La noche traía el regreso a su propia suite, vasta y lujosa, pero que se sentía menos a un hogar y más a una prisión cómoda. La soledad era abrumadora entonces. Sabía que sus hermanos estarían en otras partes del complejo, o fuera, buscando sus propias distracciones crueles o planificando la 'gestión' del problema Kisaragi. No la buscarían. No la incluían. Era la hermana diferente, la que no encajaba en sus juegos de poder directos o su decadencia.
A veces, se sentaba junto a la ventana, mirando la noche impenetrable que rodeaba el complejo, preguntándose qué sería del chico enmascarado que había herido a John. Sabía que sus hermanos irían tras él a Japón. Sentía una extraña conexión con él; ambos anomalías, ambos lidiando con un potencial que atraía atención no deseada, ambos atrapados en un juego mucho más grande que ellos mismos.
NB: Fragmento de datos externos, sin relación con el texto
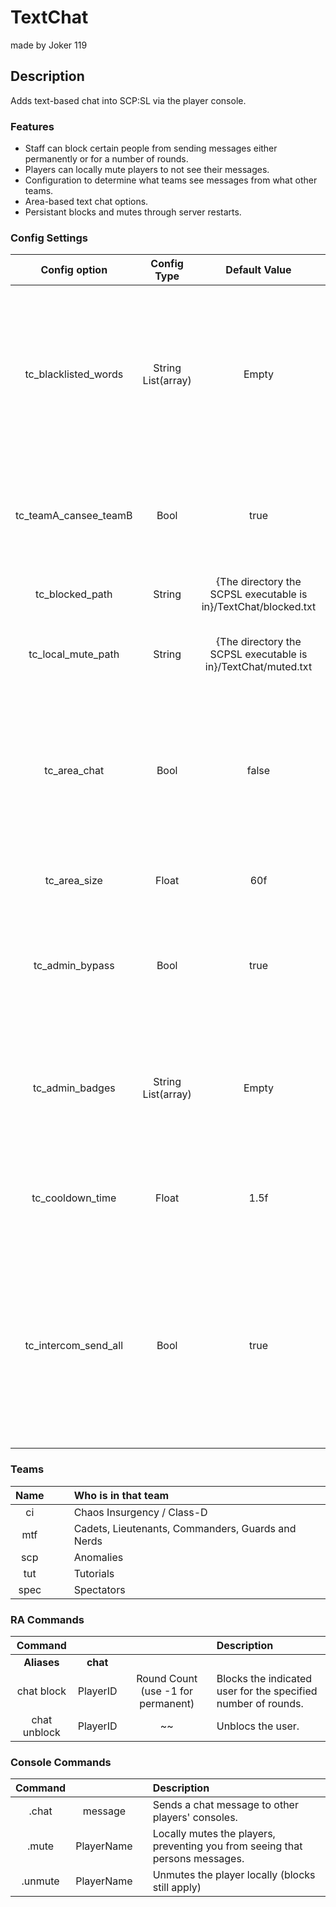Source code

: TextChat
======
made by Joker 119
## Description
Adds text-based chat into SCP:SL via the player console.

### Features
 - Staff can block certain people from sending messages either permanently or for a number of rounds.
 - Players can locally mute players to not see their messages.
 - Configuration to determine what teams see messages from what other teams.
 - Area-based text chat options.
 - Persistant blocks and mutes through server restarts.

### Config Settings
Config option | Config Type | Default Value | Description
:---: | :---: | :---: | :------
tc_blacklisted_words | String List(array) | Empty | A list of words which will prevent a user from sending a message. This matches based on if the message contains the word in any way, IE: "hello" contains "hell".
tc_teamA_cansee_teamB | Bool | true | Whether or not (teamA) can see messages from (teamB). Valid teams are listed below.
tc_blocked_path | String | {The directory the SCPSL executable is in}/TextChat/blocked.txt | Where to hold the persistant list of sbloced users.
tc_local_mute_path | String | {The directory the SCPSL executable is in}/TextChat/muted.txt | The location to save persistant local player mutes.
tc_area_chat | Bool | false | Whether or not messages should be checked by distance to determine who sees them. (THIS DOES NOT OVERWRITE THE TEAM SETTINGS ABOVE)
tc_area_size | Float | 60f | The range of area-based messages, if enabled.
tc_admin_bypass | Bool | true | Whether or not staff should bypass all team and range checks for messages. Blocks and local mutes still apply.
tc_admin_badges | String List(array) | Empty | If badge names are supplied here, only those badges will recieve admin_bypass, instead of all those with RA access.
tc_cooldown_time | Float | 1.5f | The cooldown time incured on a player between being able to send messages. (to prevent spam)
tc_intercom_send_all | Bool | true | Allows a user to use the intercom for a single server-wide message. Does not bypass intercom cooldown, requires they be in normal activation range of the Intercom to use.

### Teams
  Name | | | Who is in that team
:---: | :---: | :---: | :------
ci | | | Chaos Insurgency / Class-D
mtf | | | Cadets, Lieutenants, Commanders, Guards and Nerds
scp | | | Anomalies
tut | | | Tutorials
spec | | | Spectators


### RA Commands
  Command |  |  | Description
:---: | :---: | :---: | :------
**Aliases** | **chat** | 
chat block | PlayerID | Round Count (use -1 for permanent) | Blocks the indicated user for the specified number of rounds.
chat unblock | PlayerID | ~~ | Unblocs the user.

### Console Commands
  Command | | | Description
:---: | :---: | :---: | :------
.chat | message | | Sends a chat message to other players' consoles.
.mute | PlayerName | | Locally mutes the players, preventing you from seeing that persons messages.
.unmute | PlayerName | | Unmutes the player locally (blocks still apply)
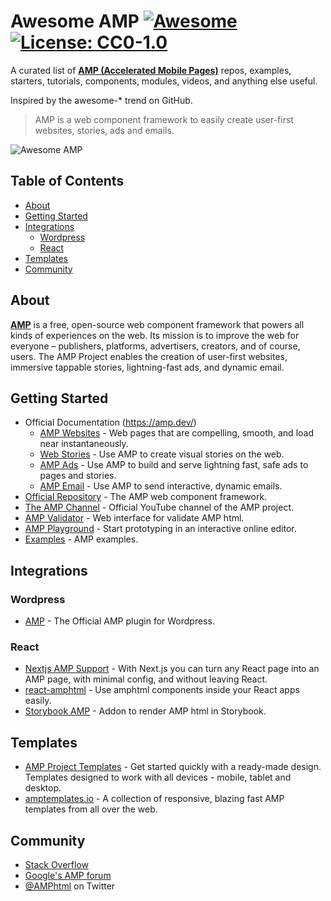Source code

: # Awesome AMP [![Awesome](https://awesome.re/badge-flat.svg)](https://awesome.re) [![License: CC0-1.0](https://img.shields.io/badge/License-CC0%201.0-lightgrey.svg)](http://creativecommons.org/publicdomain/zero/1.0/)

A curated list of **[AMP (Accelerated Mobile Pages)](https://amp.dev/)** repos, examples, starters, tutorials, components, modules, videos, and anything else useful.

Inspired by the awesome-* trend on GitHub.

> AMP is a web component framework to easily create user-first websites, stories, ads and emails.

![Awesome AMP](https://raw.githubusercontent.com/prototypearea/awesome-amp/master/amp-logo.svg)

## Table of Contents

- [About](#about)
- [Getting Started](#getting-started)
- [Integrations](#integrations)
   - [Wordpress](#wordpress)
   - [React](#react)
- [Templates](#templates)
- [Community](#community)

## About

**[AMP](https://amp.dev/)** is a free, open-source web component framework that powers all kinds of experiences on the web. Its mission is to improve the web for everyone – publishers, platforms, advertisers, creators, and of course, users. The AMP Project enables the creation of user-first websites, immersive tappable stories, lightning-fast ads, and dynamic email.


## Getting Started
- Official Documentation (https://amp.dev/)
   - [AMP Websites](https://amp.dev/about/websites/) - Web pages that are compelling, smooth, and load near instantaneously.
   - [Web Stories](https://amp.dev/about/stories/) - Use AMP to create visual stories on the web.
   - [AMP Ads](https://amp.dev/about/ads/) - Use AMP to build and serve lightning fast, safe ads to pages and stories.
   - [AMP Email](https://amp.dev/about/email/) - Use AMP to send interactive, dynamic emails.
- [Official Repository](https://github.com/ampproject/amphtml) - The AMP web component framework.
- [The AMP Channel](https://www.youtube.com/channel/UCXPBsjgKKG2HqsKBhWA4uQw) - Official YouTube channel of the AMP project.
- [AMP Validator](https://validator.ampproject.org/) - Web interface for validate AMP html.
- [AMP Playground](https://playground.amp.dev/) - Start prototyping in an interactive online editor.
- [Examples](https://amp.dev/documentation/examples/) - AMP examples.

## Integrations

### Wordpress
- [AMP](https://wordpress.org/plugins/amp/) - The Official AMP plugin for Wordpress.
### React
- [Nextjs AMP Support](https://nextjs.org/docs/advanced-features/amp-support/introduction) - With Next.js you can turn any React page into an AMP page, with minimal config, and without leaving React.
- [react-amphtml](https://github.com/dfrankland/react-amphtml) - Use amphtml components inside your React apps easily.
- [Storybook AMP](https://github.com/prototypearea/storybook-amp) - Addon to render AMP html in Storybook.

## Templates

- [AMP Project Templates](https://amp.dev/documentation/templates/) - Get started quickly with a ready-made design. Templates designed to work with all devices - mobile, tablet and desktop.
- [amptemplates.io](https://www.amptemplates.io/) - A collection of responsive, blazing fast AMP templates from all over the web.

## Community

- [Stack Overflow](http://stackoverflow.com/questions/tagged/amp-html)
- [Google's AMP forum](https://goo.gl/utQ1KZ)
- [@AMPhtml](https://twitter.com/AMPhtml) on Twitter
Solo que la jaula de ella era de oro y expectativa, marcada por golpes y promesas de un futuro que le revolvía el estómago.
El dolor físico se desvanecería lentamente. Las marcas en su piel desaparecerían. Pero el miedo, el conocimiento del plan de su madre, el peso de la profecía de las sirvientas, la soledad de su existencia… eso se quedaba. Era el sufrimiento silencioso, la carga diaria de ser Hitomi Valmorth, la sangre pura destinada a la grandeza del linaje, a un precio que nadie más en la familia parecía siquiera reconocer como tal. Su vida era una demostración constante de que incluso en la cima del poder, se podía ser prisionero y sufrir en silencio.